Work through the listing below, copying each line that carries the word "http".

Available data START

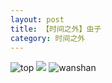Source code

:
 ```yaml
---
layout: post
title: 【时间之外】虫子
category: 时间之外
---
```

![top](http://s1r3itzmh.hd-bkt.clouddn.com/img/top-220325-2.png)
![](http://s1r2k4uc5.hd-bkt.clouddn.com/img/inspire-220530-1.jpg)
![wanshan](http://s1r3itzmh.hd-bkt.clouddn.com/img/wanshan.png)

Available data END

§ Exercise answer
![top](http://s1r3itzmh.hd-bkt.clouddn.com/img/top-220325-2.png)
![](http://s1r2k4uc5.hd-bkt.clouddn.com/img/inspire-220530-1.jpg)
![wanshan](http://s1r3itzmh.hd-bkt.clouddn.com/img/wanshan.png)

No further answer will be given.